*** Opening of Task input ***

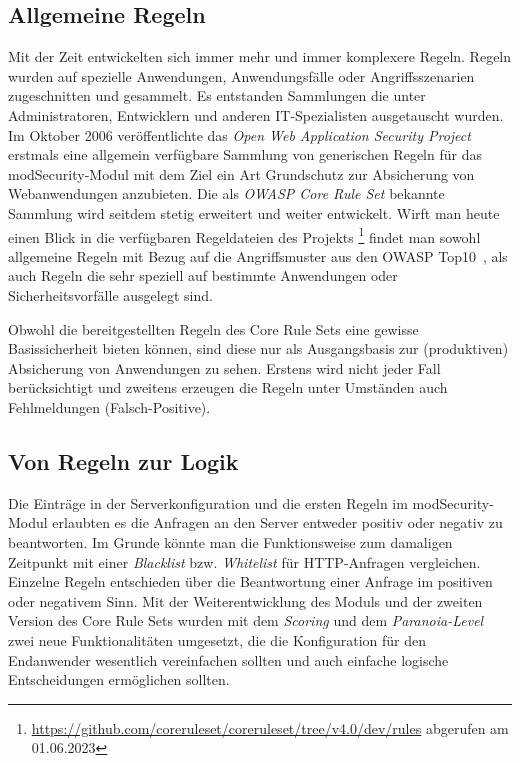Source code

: \subsection{Allgemeine Regeln}
Mit der Zeit entwickelten sich immer mehr und immer komplexere Regeln. Regeln wurden auf spezielle Anwendungen, Anwendungsfälle oder Angriffsszenarien zugeschnitten und gesammelt. Es entstanden Sammlungen die unter Administratoren, Entwicklern und anderen IT-Spezialisten ausgetauscht wurden.
Im Oktober 2006 veröffentlichte das \emph{Open Web Application Security Project} erstmals eine allgemein verfügbare Sammlung von generischen Regeln für das modSecurity-Modul mit dem Ziel ein Art Grundschutz zur Absicherung von Webanwendungen anzubieten. Die als \emph{OWASP Core Rule Set} bekannte Sammlung wird seitdem stetig erweitert und weiter entwickelt. Wirft man heute einen Blick in die verfügbaren Regeldateien des Projekts \footnote{\url{https://github.com/coreruleset/coreruleset/tree/v4.0/dev/rules} abgerufen am 01.06.2023} findet man sowohl allgemeine Regeln mit Bezug auf die Angriffsmuster aus den OWASP Top10~\cite{owasp10}, als auch Regeln die sehr speziell auf bestimmte Anwendungen oder Sicherheitsvorfälle ausgelegt sind.

Obwohl die bereitgestellten Regeln des Core Rule Sets eine gewisse Basissicherheit bieten können, sind diese nur als Ausgangsbasis zur (produktiven) Absicherung von Anwendungen zu sehen. Erstens wird nicht jeder Fall berücksichtigt und zweitens erzeugen die Regeln unter Umständen auch Fehlmeldungen (Falsch-Positive).

\subsection{Von Regeln zur Logik}
\label{sec:rullog}
Die Einträge in der Serverkonfiguration und die ersten Regeln im modSecurity-Modul erlaubten es die Anfragen an den Server entweder positiv oder negativ zu beantworten. Im Grunde könnte man die Funktionsweise zum damaligen Zeitpunkt mit einer \emph{Blacklist} bzw. \emph{Whitelist} für HTTP-Anfragen vergleichen. Einzelne Regeln entschieden über die Beantwortung einer Anfrage im positiven oder negativem Sinn. Mit der Weiterentwicklung des Moduls und der zweiten Version des Core Rule Sets wurden mit dem \emph{Scoring} und dem \emph{Paranoia-Level} zwei neue Funktionalitäten umgesetzt, die die Konfiguration für den Endanwender wesentlich vereinfachen sollten und auch einfache logische Entscheidungen ermöglichen sollten.\\

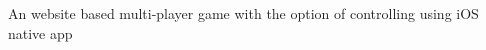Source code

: \begin{cventry}
  \item An website based multi-player game with the option of controlling using iOS native app
\end{cventry}
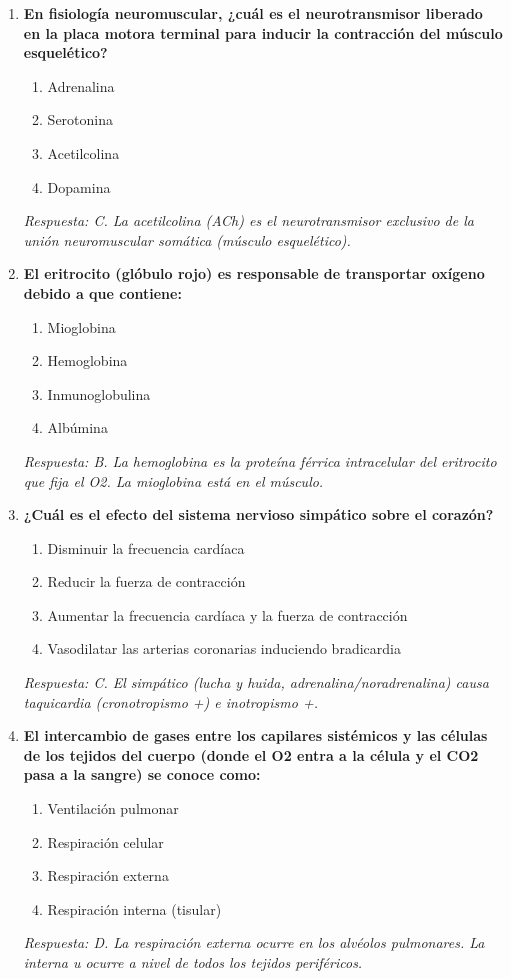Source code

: \begin{enumerate}[label=\textbf{\arabic*.}]
    \item \textbf{En fisiología neuromuscular, ¿cuál es el neurotransmisor liberado en la placa motora terminal para inducir la contracción del músculo esquelético?}
    \begin{enumerate}
        \item[A)] Adrenalina
        \item[B)] Serotonina
        \item[C)] Acetilcolina
        \item[D)] Dopamina
    \end{enumerate}
    \textit{Respuesta: C. La acetilcolina (ACh) es el neurotransmisor exclusivo de la unión neuromuscular somática (músculo esquelético).}

    \item \textbf{El eritrocito (glóbulo rojo) es responsable de transportar oxígeno debido a que contiene:}
    \begin{enumerate}
        \item[A)] Mioglobina
        \item[B)] Hemoglobina
        \item[C)] Inmunoglobulina
        \item[D)] Albúmina
    \end{enumerate}
    \textit{Respuesta: B. La hemoglobina es la proteína férrica intracelular del eritrocito que fija el O2. La mioglobina está en el músculo.}

    \item \textbf{¿Cuál es el efecto del sistema nervioso simpático sobre el corazón?}
    \begin{enumerate}
        \item[A)] Disminuir la frecuencia cardíaca
        \item[B)] Reducir la fuerza de contracción
        \item[C)] Aumentar la frecuencia cardíaca y la fuerza de contracción
        \item[D)] Vasodilatar las arterias coronarias induciendo bradicardia
    \end{enumerate}
    \textit{Respuesta: C. El simpático (lucha y huida, adrenalina/noradrenalina) causa taquicardia (cronotropismo +) e inotropismo +.}

    \item \textbf{El intercambio de gases entre los capilares sistémicos y las células de los tejidos del cuerpo (donde el O2 entra a la célula y el CO2 pasa a la sangre) se conoce como:}
    \begin{enumerate}
        \item[A)] Ventilación pulmonar
        \item[B)] Respiración celular
        \item[C)] Respiración externa
        \item[D)] Respiración interna (tisular)
    \end{enumerate}
    \textit{Respuesta: D. La respiración externa ocurre en los alvéolos pulmonares. La interna u ocurre a nivel de todos los tejidos periféricos.}


\end{enumerate}
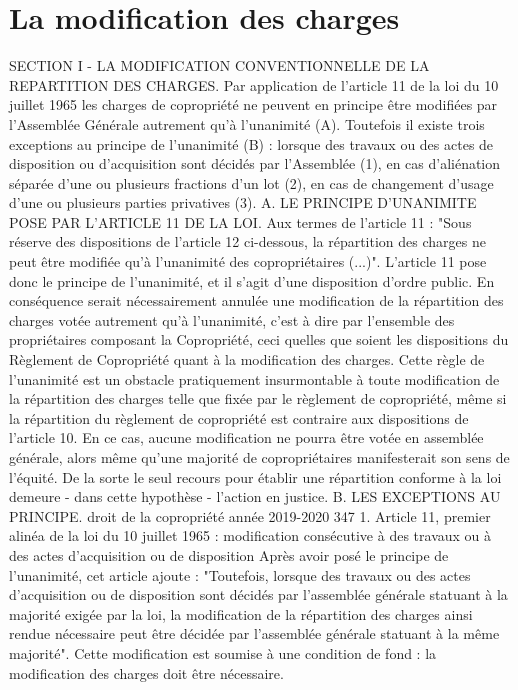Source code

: \chapter{La modification des charges}

SECTION I - LA MODIFICATION CONVENTIONNELLE DE LA REPARTITION DES CHARGES.
Par application de l'article 11 de la loi du 10 juillet 1965 les charges de copropriété ne peuvent en principe être modifiées par l'Assemblée Générale autrement qu'à l'unanimité (A). Toutefois il existe trois exceptions au principe de l'unanimité (B) : lorsque des travaux ou des actes de disposition ou d'acquisition sont décidés par l'Assemblée (1), en cas d'aliénation séparée d'une ou plusieurs fractions d'un lot (2), en cas de changement d'usage d'une ou plusieurs parties privatives (3).
A. LE PRINCIPE D'UNANIMITE POSE PAR L'ARTICLE 11 DE LA LOI.
Aux termes de l'article 11 :
"Sous réserve des dispositions de l'article 12 ci-dessous, la répartition des charges ne peut être modifiée qu'à l'unanimité des copropriétaires (...)".
L'article 11 pose donc le principe de l'unanimité, et il s'agit d'une disposition d'ordre public.
En conséquence serait nécessairement annulée une modification de la répartition des charges votée autrement qu'à l'unanimité, c'est à dire par l'ensemble des propriétaires composant la Copropriété, ceci quelles que soient les dispositions du Règlement de Copropriété quant à la modification des charges.
Cette règle de l'unanimité est un obstacle pratiquement insurmontable à toute modification de la répartition des charges telle que fixée par le règlement de copropriété, même si la répartition du règlement de copropriété est contraire aux dispositions de l'article 10. En ce cas, aucune modification ne pourra être votée en assemblée générale, alors même qu'une majorité de copropriétaires manifesterait son sens de l'équité. De la sorte le seul recours pour établir une répartition conforme à la loi demeure - dans cette hypothèse - l'action en justice.
B. LES EXCEPTIONS AU PRINCIPE.
droit de la copropriété année 2019-2020
347
1. Article 11, premier alinéa de la loi du 10 juillet 1965 : modification consécutive à des travaux ou à des actes d’acquisition ou de disposition
Après avoir posé le principe de l'unanimité, cet article ajoute :
"Toutefois, lorsque des travaux ou des actes d'acquisition ou de disposition sont décidés par l'assemblée générale statuant à la majorité exigée par la loi, la modification de la répartition des charges ainsi rendue nécessaire peut être décidée par l'assemblée générale statuant à la même majorité".
Cette modification est soumise à une condition de fond : la modification des charges doit être nécessaire.
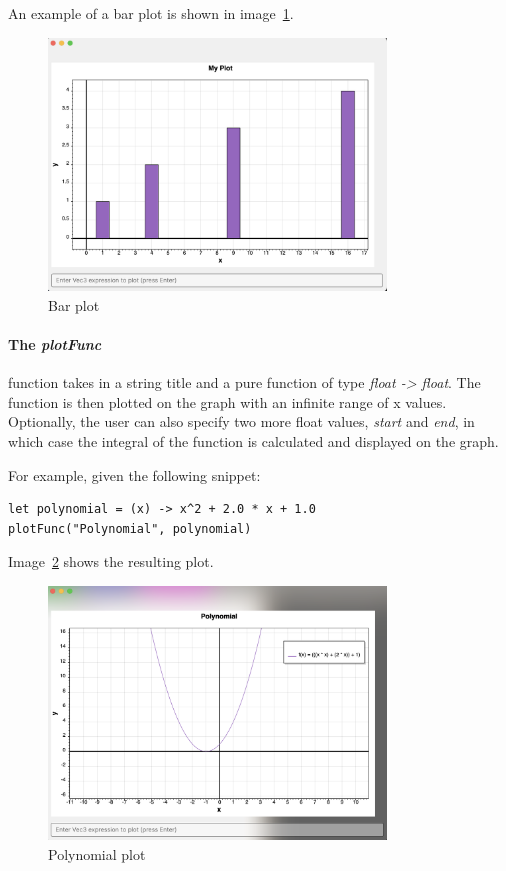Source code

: An example of a bar plot is shown in image~\ref{fig:bar-plot}.

\begin{figure}[H]
    \centering
    \includegraphics[width=0.8\textwidth]{assets/barChart}
    \caption{Bar plot}\label{fig:bar-plot}
\end{figure}

\paragraph{The \textit{plotFunc}} function takes in a string title and a pure function of type \textit{float -> float}.
The function is then plotted on the graph with an infinite range of x values.
Optionally, the user can also specify two more float values, \textit{start} and \textit{end}, in which case the 
integral of the function is calculated and displayed on the graph.

For example, given the following snippet:

\begin{verbatim}
let polynomial = (x) -> x^2 + 2.0 * x + 1.0
plotFunc("Polynomial", polynomial)
\end{verbatim}

Image~\ref{fig:polynomial-plot} shows the resulting plot.

\begin{figure}[H]
    \centering
    \includegraphics[width=0.8\textwidth]{assets/polynomialPlot}
    \caption{Polynomial plot}\label{fig:polynomial-plot}
\end{figure}

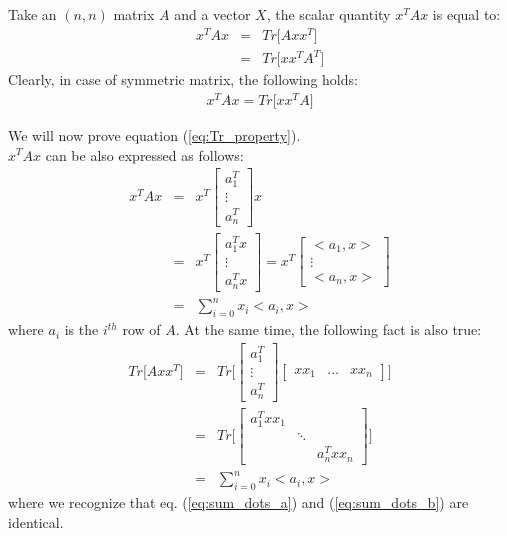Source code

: \documentclass{article}
\begin{document}
Take an $(n,n)$ matrix $A$ and a vector $X$, the scalar quantity $x^T A x$ is equal to:
\begin{eqnarray}
x^T A x &=& Tr \bigg [ 
A xx^T
\bigg ]
\label{eq:Tr_property}
\\
&=& Tr \bigg [ 
xx^T A^T
\bigg ]
\end{eqnarray}
Clearly, in case of symmetric matrix, the following holds:
\begin{eqnarray}
x^T A x = Tr \bigg [ 
xx^T A
\bigg ]
\end{eqnarray}

We will now prove equation (\ref{eq:Tr_property}).
\\
$x^T A x$ can be also expressed as follows:
\begin{eqnarray}
x^T A x &=& x^T \begin{bmatrix} 
a_1^T \\
\vdots \\ 
a_n^T
\end{bmatrix} x \\
&=&
x^T \begin{bmatrix} 
a_1^T x \\
\vdots \\ 
a_n^T x
\end{bmatrix} = x^T \begin{bmatrix} 
<a_1, x> \\
\vdots \\ 
<a_n, x>
\end{bmatrix} \\
&=&
\sum_{i = 0}^n x_i <a_i, x>
\label{eq:sum_dots_a}
\end{eqnarray}
where $a_i$ is the $i^{th}$ row of $A$.
At the same time, the following fact is also true:
\begin{eqnarray}
Tr \bigg [ A x x^T \bigg ] &=& 
Tr \bigg [
\begin{bmatrix} a_1^T \\ \vdots \\ a_n^T \end{bmatrix}
\begin{bmatrix} xx_1 & \hdots & xx_n \end{bmatrix}
\bigg ]  \\
&=&
Tr \bigg [
\begin{bmatrix} 
a_1^T xx_1 & & \\
& \ddots & \\
& & a_n^T xx_n
\end{bmatrix}
\bigg ] \\
&=&
\sum_{i = 0}^n x_i <a_i, x>
\label{eq:sum_dots_b}
\end{eqnarray}
where we recognize that eq. (\ref{eq:sum_dots_a}) and (\ref{eq:sum_dots_b}) are identical.



\end{document}
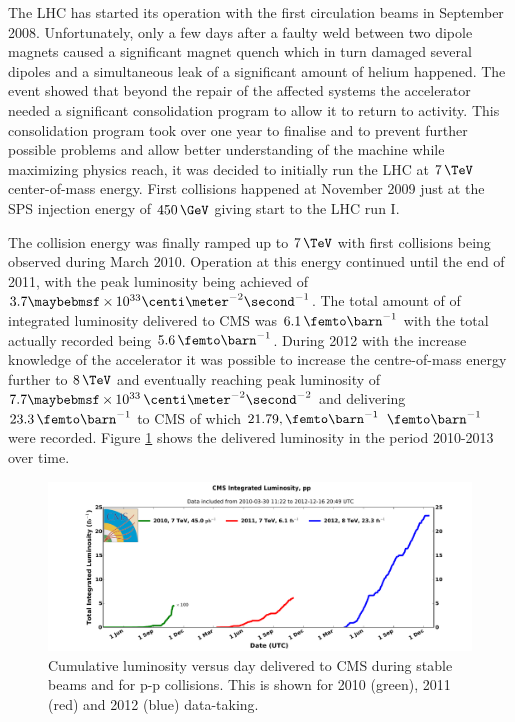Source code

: The \gls{LHC} has started its operation with the first circulation beams in September 2008. Unfortunately, only a few days after a faulty weld between two dipole magnets caused a significant magnet quench which in turn damaged several dipoles and a simultaneous leak of a significant amount of helium happened. The event showed that beyond the repair of the affected systems the accelerator needed a significant consolidation program to allow it to return to activity\cite{ARTICLE:CMSReportIncident19Sep2008}. This consolidation program took over one year to finalise and to prevent further possible problems and allow better understanding of the machine while maximizing physics reach, it was decided to initially run the \gls{LHC} at $7\,\TeV$ center-of-mass energy.
First collisions happened at November 2009 just at the \gls{SPS} injection energy of $450\,\GeV$ giving start to the \gls{LHC} run I.

The collision energy was finally ramped up to $7\,\TeV$ with first collisions being observed during March 2010. Operation at this energy continued until the end of 2011, with the peak luminosity being achieved of $3.7 \times 10^{33} \centi\meter^{-2}\second^{-1}$. The total amount of of integrated luminosity delivered to \gls{CMS} was $6.1\,\femto\barn^{-1}$ with the total actually recorded being $5.6\,\femto\barn^{-1}$. During 2012 with the increase knowledge of the accelerator it was possible to increase the centre-of-mass energy further to $8\,\TeV$ and eventually reaching peak luminosity of $7.7 \times 10^{33}\,\centi\meter^{-2}\second^{-2}$ and delivering $23.3\,\femto\barn^{-1}$ to \gls{CMS} of which $21.79,\femto\barn^{-1}$  $\femto\barn^{-1}$ were recorded. Figure \ref{FIGURE:ExperimentalApparatus_CMS_IntegratedLumi_pp_2010-2012} shows the delivered luminosity in the period 2010-2013 over time.

\begin{figure}[!htb]
  \centering
  \includegraphics[width=1.00\textwidth]{Chapter02/CMS/Images/CMS_IntegratedLumi_pp_2010-2012}
  \caption{Cumulative luminosity versus day delivered to CMS during stable beams and for p-p collisions. This is shown for 2010 (green), 2011 (red) and 2012 (blue) data-taking.}
  \label{FIGURE:ExperimentalApparatus_CMS_IntegratedLumi_pp_2010-2012}
\end{figure}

*** Close of Task input ***

Instructions to follow » This exercise asks for an exact copy of the lines from the first one in the data through the line that contains "Mit der Zeit", pictures excluded.

Solution to the exercise »
Source code

: \subsection{Allgemeine Regeln}
Mit der Zeit entwickelten sich immer mehr und immer komplexere Regeln. Regeln wurden auf spezielle Anwendungen, Anwendungsfälle oder Angriffsszenarien zugeschnitten und gesammelt. Es entstanden Sammlungen die unter Administratoren, Entwicklern und anderen IT-Spezialisten ausgetauscht wurden.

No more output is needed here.